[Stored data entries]
=-=-=
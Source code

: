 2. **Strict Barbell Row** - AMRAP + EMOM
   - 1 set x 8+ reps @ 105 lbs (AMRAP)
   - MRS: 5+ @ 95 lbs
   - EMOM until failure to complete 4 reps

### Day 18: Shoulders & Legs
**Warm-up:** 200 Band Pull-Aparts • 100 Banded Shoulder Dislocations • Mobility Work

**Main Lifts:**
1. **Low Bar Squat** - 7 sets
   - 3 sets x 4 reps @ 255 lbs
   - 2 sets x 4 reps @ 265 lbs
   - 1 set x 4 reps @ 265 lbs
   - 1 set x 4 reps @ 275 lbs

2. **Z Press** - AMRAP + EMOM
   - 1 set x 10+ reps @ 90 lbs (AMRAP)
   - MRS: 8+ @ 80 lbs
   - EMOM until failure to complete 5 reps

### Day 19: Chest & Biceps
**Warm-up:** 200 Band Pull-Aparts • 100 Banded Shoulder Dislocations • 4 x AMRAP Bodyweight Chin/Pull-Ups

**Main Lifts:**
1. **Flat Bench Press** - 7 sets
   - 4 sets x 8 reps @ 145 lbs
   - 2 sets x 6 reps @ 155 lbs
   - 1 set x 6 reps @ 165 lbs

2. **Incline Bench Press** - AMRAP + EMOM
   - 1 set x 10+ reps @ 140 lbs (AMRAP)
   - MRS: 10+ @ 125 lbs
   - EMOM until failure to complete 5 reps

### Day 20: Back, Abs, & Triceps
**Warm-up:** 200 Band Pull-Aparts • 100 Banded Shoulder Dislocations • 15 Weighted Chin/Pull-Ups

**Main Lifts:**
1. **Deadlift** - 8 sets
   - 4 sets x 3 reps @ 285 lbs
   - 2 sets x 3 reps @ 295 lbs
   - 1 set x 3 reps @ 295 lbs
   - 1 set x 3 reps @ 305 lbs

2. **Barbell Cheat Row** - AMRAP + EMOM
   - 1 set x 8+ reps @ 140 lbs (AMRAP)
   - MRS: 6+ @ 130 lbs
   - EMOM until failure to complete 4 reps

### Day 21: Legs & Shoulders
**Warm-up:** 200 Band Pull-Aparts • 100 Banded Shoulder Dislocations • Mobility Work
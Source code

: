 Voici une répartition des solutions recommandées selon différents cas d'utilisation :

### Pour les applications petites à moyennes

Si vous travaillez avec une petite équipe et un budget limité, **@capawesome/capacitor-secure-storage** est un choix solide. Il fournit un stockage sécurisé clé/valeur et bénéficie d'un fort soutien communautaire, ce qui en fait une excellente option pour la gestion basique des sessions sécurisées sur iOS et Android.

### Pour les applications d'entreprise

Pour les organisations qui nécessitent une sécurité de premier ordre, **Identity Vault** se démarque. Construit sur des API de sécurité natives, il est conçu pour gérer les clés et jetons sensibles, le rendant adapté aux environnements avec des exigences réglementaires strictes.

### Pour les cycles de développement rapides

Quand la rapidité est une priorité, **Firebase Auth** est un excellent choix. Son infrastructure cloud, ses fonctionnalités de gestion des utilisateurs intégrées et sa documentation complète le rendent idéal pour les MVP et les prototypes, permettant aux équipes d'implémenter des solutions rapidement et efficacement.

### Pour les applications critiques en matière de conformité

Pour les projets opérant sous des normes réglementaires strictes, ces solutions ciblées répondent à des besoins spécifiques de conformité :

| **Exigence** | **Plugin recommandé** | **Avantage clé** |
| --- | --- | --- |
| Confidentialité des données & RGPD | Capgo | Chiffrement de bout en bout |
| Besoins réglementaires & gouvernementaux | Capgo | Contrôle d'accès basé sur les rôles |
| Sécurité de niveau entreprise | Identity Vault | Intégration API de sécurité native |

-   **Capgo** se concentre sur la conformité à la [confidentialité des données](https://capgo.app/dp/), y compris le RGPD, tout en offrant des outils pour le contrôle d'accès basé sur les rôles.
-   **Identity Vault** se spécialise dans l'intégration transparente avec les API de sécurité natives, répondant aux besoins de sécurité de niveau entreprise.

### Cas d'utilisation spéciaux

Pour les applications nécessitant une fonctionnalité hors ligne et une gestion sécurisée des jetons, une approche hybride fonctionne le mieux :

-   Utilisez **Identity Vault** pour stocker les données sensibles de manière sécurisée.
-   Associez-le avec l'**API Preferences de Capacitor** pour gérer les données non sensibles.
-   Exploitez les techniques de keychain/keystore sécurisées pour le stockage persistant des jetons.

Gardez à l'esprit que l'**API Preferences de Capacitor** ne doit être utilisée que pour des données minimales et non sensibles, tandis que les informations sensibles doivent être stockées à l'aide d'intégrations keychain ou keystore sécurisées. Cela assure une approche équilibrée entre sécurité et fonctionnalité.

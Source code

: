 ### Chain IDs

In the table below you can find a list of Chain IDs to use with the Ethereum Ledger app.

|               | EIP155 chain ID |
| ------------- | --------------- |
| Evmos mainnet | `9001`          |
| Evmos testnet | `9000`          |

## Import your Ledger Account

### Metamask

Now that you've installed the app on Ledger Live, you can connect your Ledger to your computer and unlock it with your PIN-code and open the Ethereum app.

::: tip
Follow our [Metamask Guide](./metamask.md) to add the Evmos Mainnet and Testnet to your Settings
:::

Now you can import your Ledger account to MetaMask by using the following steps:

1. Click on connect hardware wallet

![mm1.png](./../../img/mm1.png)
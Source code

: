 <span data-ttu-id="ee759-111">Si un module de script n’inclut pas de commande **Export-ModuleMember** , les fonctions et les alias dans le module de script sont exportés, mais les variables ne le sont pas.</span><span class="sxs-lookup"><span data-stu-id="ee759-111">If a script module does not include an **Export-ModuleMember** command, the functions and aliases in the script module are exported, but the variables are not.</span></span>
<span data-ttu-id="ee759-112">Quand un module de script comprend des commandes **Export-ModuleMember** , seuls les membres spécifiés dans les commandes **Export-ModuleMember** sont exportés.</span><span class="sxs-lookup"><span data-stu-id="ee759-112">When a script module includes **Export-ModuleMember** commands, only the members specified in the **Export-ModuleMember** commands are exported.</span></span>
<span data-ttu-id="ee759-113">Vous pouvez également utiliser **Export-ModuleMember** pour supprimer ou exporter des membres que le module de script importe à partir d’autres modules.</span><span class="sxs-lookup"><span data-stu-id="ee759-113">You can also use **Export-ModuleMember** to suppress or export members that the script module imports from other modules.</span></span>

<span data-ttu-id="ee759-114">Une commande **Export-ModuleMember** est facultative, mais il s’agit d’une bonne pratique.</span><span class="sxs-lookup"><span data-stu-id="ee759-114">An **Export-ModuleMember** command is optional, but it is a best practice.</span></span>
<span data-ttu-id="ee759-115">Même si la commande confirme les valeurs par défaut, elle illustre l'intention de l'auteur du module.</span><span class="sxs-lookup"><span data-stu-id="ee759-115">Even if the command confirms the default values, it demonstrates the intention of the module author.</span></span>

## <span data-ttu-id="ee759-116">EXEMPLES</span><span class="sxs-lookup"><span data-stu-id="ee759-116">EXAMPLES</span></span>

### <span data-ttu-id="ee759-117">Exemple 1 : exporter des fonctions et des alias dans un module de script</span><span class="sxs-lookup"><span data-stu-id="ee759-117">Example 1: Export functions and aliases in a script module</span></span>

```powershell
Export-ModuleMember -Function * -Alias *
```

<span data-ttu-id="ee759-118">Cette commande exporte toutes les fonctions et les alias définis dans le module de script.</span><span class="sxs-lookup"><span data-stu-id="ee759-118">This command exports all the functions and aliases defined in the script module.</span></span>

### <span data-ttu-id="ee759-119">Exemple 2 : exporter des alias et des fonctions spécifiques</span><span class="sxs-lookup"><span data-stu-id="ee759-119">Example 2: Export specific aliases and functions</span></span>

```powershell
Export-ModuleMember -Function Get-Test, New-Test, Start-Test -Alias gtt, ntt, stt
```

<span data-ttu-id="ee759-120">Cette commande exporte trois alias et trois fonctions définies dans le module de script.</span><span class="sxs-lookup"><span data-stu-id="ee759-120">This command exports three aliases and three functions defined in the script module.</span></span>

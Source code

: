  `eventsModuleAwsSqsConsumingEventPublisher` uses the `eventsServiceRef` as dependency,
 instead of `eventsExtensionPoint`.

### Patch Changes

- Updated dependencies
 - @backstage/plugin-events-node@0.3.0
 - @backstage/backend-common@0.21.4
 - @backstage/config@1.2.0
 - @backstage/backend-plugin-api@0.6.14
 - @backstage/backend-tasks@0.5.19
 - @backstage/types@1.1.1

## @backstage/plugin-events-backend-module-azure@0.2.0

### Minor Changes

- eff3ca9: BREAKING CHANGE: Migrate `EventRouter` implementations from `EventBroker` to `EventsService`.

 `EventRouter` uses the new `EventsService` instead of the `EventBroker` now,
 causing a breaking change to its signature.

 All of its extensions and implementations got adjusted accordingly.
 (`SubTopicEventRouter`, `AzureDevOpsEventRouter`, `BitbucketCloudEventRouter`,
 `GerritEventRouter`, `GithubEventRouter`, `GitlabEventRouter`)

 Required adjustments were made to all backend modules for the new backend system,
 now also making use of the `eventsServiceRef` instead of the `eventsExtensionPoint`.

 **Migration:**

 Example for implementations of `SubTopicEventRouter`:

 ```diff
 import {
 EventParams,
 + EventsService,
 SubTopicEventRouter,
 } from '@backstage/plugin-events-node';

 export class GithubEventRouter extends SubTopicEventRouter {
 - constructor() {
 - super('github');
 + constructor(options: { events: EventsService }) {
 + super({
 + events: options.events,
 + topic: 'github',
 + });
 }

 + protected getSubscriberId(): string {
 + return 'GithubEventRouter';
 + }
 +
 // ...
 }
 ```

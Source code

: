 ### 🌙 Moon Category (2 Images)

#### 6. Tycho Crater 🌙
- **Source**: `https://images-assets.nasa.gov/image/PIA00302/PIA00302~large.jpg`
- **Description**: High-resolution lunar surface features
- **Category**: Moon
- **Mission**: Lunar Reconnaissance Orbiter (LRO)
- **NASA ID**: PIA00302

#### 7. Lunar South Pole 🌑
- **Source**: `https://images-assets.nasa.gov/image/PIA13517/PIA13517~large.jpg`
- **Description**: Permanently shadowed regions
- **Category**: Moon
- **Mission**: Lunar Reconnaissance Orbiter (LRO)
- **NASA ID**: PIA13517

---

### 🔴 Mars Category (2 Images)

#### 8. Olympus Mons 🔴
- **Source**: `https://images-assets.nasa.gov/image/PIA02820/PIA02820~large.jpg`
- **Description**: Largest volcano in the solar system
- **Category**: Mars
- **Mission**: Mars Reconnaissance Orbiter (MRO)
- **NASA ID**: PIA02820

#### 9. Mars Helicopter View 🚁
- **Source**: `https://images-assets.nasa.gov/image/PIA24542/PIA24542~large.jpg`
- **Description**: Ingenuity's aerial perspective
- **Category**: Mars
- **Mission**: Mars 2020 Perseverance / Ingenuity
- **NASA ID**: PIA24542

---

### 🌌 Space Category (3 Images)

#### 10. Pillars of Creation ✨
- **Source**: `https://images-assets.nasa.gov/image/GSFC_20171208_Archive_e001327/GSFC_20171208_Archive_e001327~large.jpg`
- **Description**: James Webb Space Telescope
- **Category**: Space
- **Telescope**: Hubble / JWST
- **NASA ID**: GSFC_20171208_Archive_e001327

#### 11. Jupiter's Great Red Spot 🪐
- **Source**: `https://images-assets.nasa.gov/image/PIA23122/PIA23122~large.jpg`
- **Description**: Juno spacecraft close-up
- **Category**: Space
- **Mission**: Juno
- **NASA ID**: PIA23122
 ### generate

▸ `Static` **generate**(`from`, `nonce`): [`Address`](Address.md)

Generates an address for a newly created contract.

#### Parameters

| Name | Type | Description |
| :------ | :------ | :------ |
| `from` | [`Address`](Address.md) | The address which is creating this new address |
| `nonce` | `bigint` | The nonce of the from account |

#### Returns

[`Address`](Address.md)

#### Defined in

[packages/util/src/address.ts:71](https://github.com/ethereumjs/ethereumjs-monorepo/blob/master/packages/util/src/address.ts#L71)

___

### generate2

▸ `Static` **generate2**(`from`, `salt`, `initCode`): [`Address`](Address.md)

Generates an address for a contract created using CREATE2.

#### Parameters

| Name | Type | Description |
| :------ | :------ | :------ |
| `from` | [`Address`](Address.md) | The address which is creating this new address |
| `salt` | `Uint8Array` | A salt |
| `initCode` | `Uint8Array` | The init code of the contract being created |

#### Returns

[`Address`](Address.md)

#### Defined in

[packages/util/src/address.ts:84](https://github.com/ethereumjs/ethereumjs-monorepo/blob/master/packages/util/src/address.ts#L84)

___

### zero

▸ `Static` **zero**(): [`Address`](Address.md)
=-=-=
**Work item**
Among the entries above, find the line with "All of its extensions" and the line with "- **Description**: James Webb Space Telescope"; give again exactly these two lines and all lines between them.

**Exercise answer**
 All of its extensions and implementations got adjusted accordingly.
 (`SubTopicEventRouter`, `AzureDevOpsEventRouter`, `BitbucketCloudEventRouter`,
 `GerritEventRouter`, `GithubEventRouter`, `GitlabEventRouter`)

 Required adjustments were made to all backend modules for the new backend system,
 now also making use of the `eventsServiceRef` instead of the `eventsExtensionPoint`.

 **Migration:**

 Example for implementations of `SubTopicEventRouter`:

 ```diff
 import {
 EventParams,
 + EventsService,
 SubTopicEventRouter,
 } from '@backstage/plugin-events-node';

 export class GithubEventRouter extends SubTopicEventRouter {
 - constructor() {
 - super('github');
 + constructor(options: { events: EventsService }) {
 + super({
 + events: options.events,
 + topic: 'github',
 + });
 }

 + protected getSubscriberId(): string {
 + return 'GithubEventRouter';
 + }
 +
 // ...
 }
 ```

Source code

: ### 🌙 Moon Category (2 Images)

#### 6. Tycho Crater 🌙
- **Source**: `https://images-assets.nasa.gov/image/PIA00302/PIA00302~large.jpg`
- **Description**: High-resolution lunar surface features
- **Category**: Moon
- **Mission**: Lunar Reconnaissance Orbiter (LRO)
- **NASA ID**: PIA00302

#### 7. Lunar South Pole 🌑
- **Source**: `https://images-assets.nasa.gov/image/PIA13517/PIA13517~large.jpg`
- **Description**: Permanently shadowed regions
- **Category**: Moon
- **Mission**: Lunar Reconnaissance Orbiter (LRO)
- **NASA ID**: PIA13517

---

### 🔴 Mars Category (2 Images)

#### 8. Olympus Mons 🔴
- **Source**: `https://images-assets.nasa.gov/image/PIA02820/PIA02820~large.jpg`
- **Description**: Largest volcano in the solar system
- **Category**: Mars
- **Mission**: Mars Reconnaissance Orbiter (MRO)
- **NASA ID**: PIA02820

#### 9. Mars Helicopter View 🚁
- **Source**: `https://images-assets.nasa.gov/image/PIA24542/PIA24542~large.jpg`
- **Description**: Ingenuity's aerial perspective
- **Category**: Mars
- **Mission**: Mars 2020 Perseverance / Ingenuity
- **NASA ID**: PIA24542

---

### 🌌 Space Category (3 Images)

#### 10. Pillars of Creation ✨
- **Source**: `https://images-assets.nasa.gov/image/GSFC_20171208_Archive_e001327/GSFC_20171208_Archive_e001327~large.jpg`
- **Description**: James Webb Space Telescope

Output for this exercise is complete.